A second tour of duty for veterans
By Jessica Wharton
Washington—As America honors and remembers those who served our nation in the armed forces this Veterans Day, they can also support veterans by buying food and farm products with the Homegrown By Heroes label. Nearly 100 veterans from 76 different farms across the country are now participating in this Farmer Veteran Coalition initiative, which was launched earlier this year.
The Farmer Veteran Coalition works with and supports veterans who see an opportunity in agriculture upon returning from their military duties. Any farmer, rancher or fisherman who has served, or is still serving, in any branch of the U.S. military is eligible to apply to use the Homegrown By Heroes label. When customers see this logo on display, they know they are purchasing products grown or raised by veterans.
Army veteran Dan Hromas served in Iraq where he was injured in combat. Today, he is selling farm-fresh eggs in Omaha markets with the Homegrown By Heroes label, and finding that customers are eager to support veterans in this way.
“My eggs are flying off the shelf alongside others priced less expensive,” Hromas said.
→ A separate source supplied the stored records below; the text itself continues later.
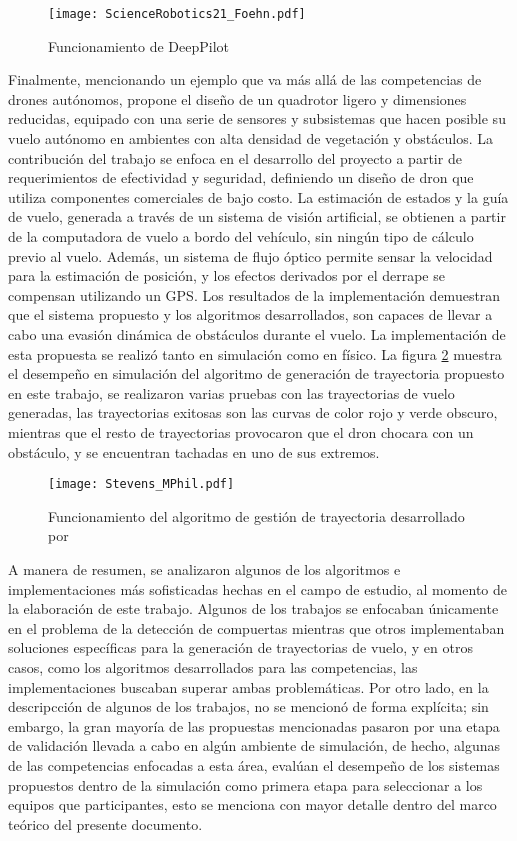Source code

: \begin{figure}[ht]
    \centering
    \texttt{[image: ScienceRobotics21\_Foehn.pdf]}
    \caption{Funcionamiento de DeepPilot\citet{foehn2021time}}
    \label{fig:Foehn}
\end{figure}

Finalmente, mencionando un ejemplo que va más allá de las competencias de drones autónomos, \citet{stevens2021autonomous} propone el diseño de un quadrotor ligero y dimensiones reducidas, equipado con una serie de sensores y subsistemas que hacen posible su vuelo autónomo en ambientes con alta densidad de vegetación y obstáculos.  La contribución del trabajo se enfoca en el desarrollo del proyecto a partir de requerimientos de efectividad y seguridad, definiendo un diseño de dron que utiliza componentes comerciales de bajo costo. La estimación de estados y la guía de vuelo, generada a través de un sistema de visión artificial, se obtienen a partir de la computadora de vuelo a bordo del vehículo, sin ningún tipo de cálculo previo al vuelo. Además, un sistema de flujo óptico permite sensar la velocidad para la estimación de posición, y los efectos derivados por el derrape se compensan utilizando un GPS.
Los resultados de la implementación demuestran que el sistema propuesto y los algoritmos desarrollados, son capaces de llevar a cabo una evasión dinámica de obstáculos durante el vuelo. La implementación de esta propuesta se realizó tanto en simulación como en físico. La figura \ref{fig:Stevens} muestra el desempeño en simulación del algoritmo de generación de trayectoria propuesto en este trabajo, se realizaron varias pruebas con las trayectorias de vuelo generadas, las trayectorias exitosas son las curvas de color rojo y verde obscuro, mientras que el resto de trayectorias provocaron que el dron chocara con un obstáculo, y se encuentran tachadas en uno de sus extremos.


\begin{figure}[ht]
    \centering
    \texttt{[image: Stevens\_MPhil.pdf]}
    \caption{Funcionamiento del algoritmo de gestión de trayectoria desarrollado por \citet{stevens2021autonomous}}
    \label{fig:Stevens}
\end{figure}


A manera de resumen, se analizaron algunos de los algoritmos e implementaciones más sofisticadas hechas en el campo de estudio, al momento de la elaboración de este trabajo. Algunos de los trabajos se enfocaban únicamente en el problema de la detección de compuertas mientras que otros implementaban soluciones específicas para la generación de trayectorias de vuelo, y en otros casos, como los algoritmos desarrollados para las competencias, las implementaciones buscaban superar ambas problemáticas. Por otro lado, en la descripcción de algunos de los trabajos, no se mencionó de forma explícita; sin embargo, la gran mayoría de las propuestas mencionadas pasaron por una etapa de validación llevada a cabo en algún ambiente de simulación, de hecho, algunas de las competencias enfocadas a esta área, evalúan el desempeño de los sistemas propuestos dentro de la simulación como primera etapa para seleccionar a los equipos que participantes, esto se menciona con mayor detalle dentro del marco teórico del presente documento.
The Homegrown By Heroes program has a diverse range of veterans, from those just returning from military duties to others who retired after serving in Vietnam. For many of these veterans farming is a new calling. According to the latest Census of Agriculture, released by the Agriculture Department, thousands of veterans are entering the industry as a fresh start.
Others, like Desert Storm National Guard veteran Shad Dasher, return home to the family business after serving their country. Dasher has spent most of his life on his 145-acre family farm in Georgia. As a third-generation Vidalia onion farmer, he now proudly carries the Homegrown By Heroes label.
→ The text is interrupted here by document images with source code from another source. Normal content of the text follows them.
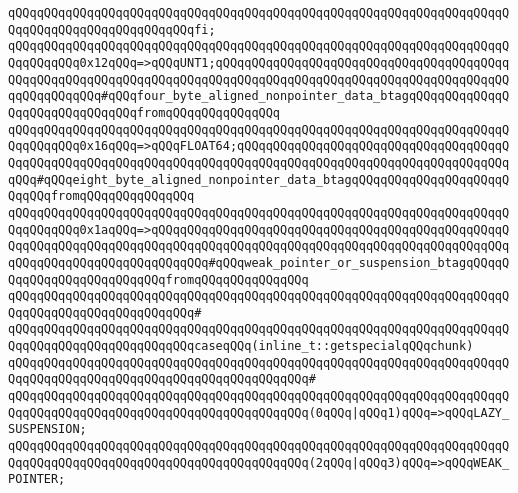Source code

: \verb|qQQqqQQqqQQqqQQqqQQqqQQqqQQqqQQqqQQqqQQqqQQqqQQqqQQqqQQqqQQqqQQqqQQqqQQqqQQqqQQqqQQqqQQqqQQqqQQqfi;|\newline
\newline
\verb|qQQqqQQqqQQqqQQqqQQqqQQqqQQqqQQqqQQqqQQqqQQqqQQqqQQqqQQqqQQqqQQqqQQqqQQqqQQqqQQq0x12qQQq=>qQQqUNT1;qQQqqQQqqQQqqQQqqQQqqQQqqQQqqQQqqQQqqQQqqQQqqQQqqQQqqQQqqQQqqQQqqQQqqQQqqQQqqQQqqQQqqQQqqQQqqQQqqQQqqQQqqQQqqQQqqQQqqQQqqQQq#qQQqfour_byte_aligned_nonpointer_data_btagqQQqqQQqqQQqqQQqqQQqqQQqqQQqqQQqfromqQQqqQQqqQQqqQQq|\newline
\newline
\verb|qQQqqQQqqQQqqQQqqQQqqQQqqQQqqQQqqQQqqQQqqQQqqQQqqQQqqQQqqQQqqQQqqQQqqQQqqQQqqQQq0x16qQQq=>qQQqFLOAT64;qQQqqQQqqQQqqQQqqQQqqQQqqQQqqQQqqQQqqQQqqQQqqQQqqQQqqQQqqQQqqQQqqQQqqQQqqQQqqQQqqQQqqQQqqQQqqQQqqQQqqQQqqQQqqQQq#qQQqeight_byte_aligned_nonpointer_data_btagqQQqqQQqqQQqqQQqqQQqqQQqqQQqfromqQQqqQQqqQQqqQQq|\newline
\newline
\verb|qQQqqQQqqQQqqQQqqQQqqQQqqQQqqQQqqQQqqQQqqQQqqQQqqQQqqQQqqQQqqQQqqQQqqQQqqQQqqQQq0x1aqQQq=>qQQqqQQqqQQqqQQqqQQqqQQqqQQqqQQqqQQqqQQqqQQqqQQqqQQqqQQqqQQqqQQqqQQqqQQqqQQqqQQqqQQqqQQqqQQqqQQqqQQqqQQqqQQqqQQqqQQqqQQqqQQqqQQqqQQqqQQqqQQqqQQqqQQq#qQQqweak_pointer_or_suspension_btagqQQqqQQqqQQqqQQqqQQqqQQqqQQqfromqQQqqQQqqQQqqQQq|\newline
\verb|qQQqqQQqqQQqqQQqqQQqqQQqqQQqqQQqqQQqqQQqqQQqqQQqqQQqqQQqqQQqqQQqqQQqqQQqqQQqqQQqqQQqqQQqqQQqqQQq#|\newline
\verb|qQQqqQQqqQQqqQQqqQQqqQQqqQQqqQQqqQQqqQQqqQQqqQQqqQQqqQQqqQQqqQQqqQQqqQQqqQQqqQQqqQQqqQQqqQQqqQQqcaseqQQq(inline_t::getspecialqQQqchunk)|\newline
\verb|qQQqqQQqqQQqqQQqqQQqqQQqqQQqqQQqqQQqqQQqqQQqqQQqqQQqqQQqqQQqqQQqqQQqqQQqqQQqqQQqqQQqqQQqqQQqqQQqqQQqqQQqqQQqqQQq#|\newline
\verb|qQQqqQQqqQQqqQQqqQQqqQQqqQQqqQQqqQQqqQQqqQQqqQQqqQQqqQQqqQQqqQQqqQQqqQQqqQQqqQQqqQQqqQQqqQQqqQQqqQQqqQQqqQQqqQQq(0qQQq|\verb#|qQQq1)qQQq=>qQQqLAZY_SUSPENSION;#\newline
\verb|qQQqqQQqqQQqqQQqqQQqqQQqqQQqqQQqqQQqqQQqqQQqqQQqqQQqqQQqqQQqqQQqqQQqqQQqqQQqqQQqqQQqqQQqqQQqqQQqqQQqqQQqqQQqqQQq(2qQQq|\verb#|qQQq3)qQQq=>qQQqWEAK_POINTER;#\newline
Communities not only wholeheartedly welcome these heroes home but are also eager to pitch in and help them succeed. Matthew Brady, an Army veteran, served two tours in Iraq and was awarded a Purple Heart before returning home to run his family’s 90-acre hay farm in Michigan. Upon hearing he was certified to carry the Homegrown By Heroes label, his neighbors offered him use of 160 more acres.
After the initial national launch of this program, the Illinois Farm Bureau became one of the first to work with its state agriculture department and the Farmer Veteran Coalition to create a state Homegrown By Heroes label and program. In addition to the use of the label for packaging, websites and social media, this program will offer farmer training and education programs, as well as provide informational resources. The Illinois state initiative will create mentorships for veterans with more experienced farmers, promote farmer training, increase farmers’ market opportunities, and foster relationships with retailers and food service organizations.
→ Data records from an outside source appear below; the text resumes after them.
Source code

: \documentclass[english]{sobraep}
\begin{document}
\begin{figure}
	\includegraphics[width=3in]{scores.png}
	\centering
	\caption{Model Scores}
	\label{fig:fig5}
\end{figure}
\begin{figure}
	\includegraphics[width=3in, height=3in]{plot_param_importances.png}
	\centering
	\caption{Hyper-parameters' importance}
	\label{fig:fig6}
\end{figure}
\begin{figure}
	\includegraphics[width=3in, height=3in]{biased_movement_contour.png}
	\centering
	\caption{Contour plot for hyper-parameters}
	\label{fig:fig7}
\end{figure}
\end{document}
“Taking a state-wide approach will lead toward a cohesive program providing an opportunity for integration of resources and marketing opportunities,” Illinois Farm Bureau Manager of Business Development and Compliance Cynthia Haskins said.
As these veterans serve their country a second time by providing food and farm products, the Homegrown By Heroes label offers Americans another way to support our veterans throughout the year, not just on Veterans Day.
Jessica Wharton is a communications assistant at the American Farm Bureau Federation.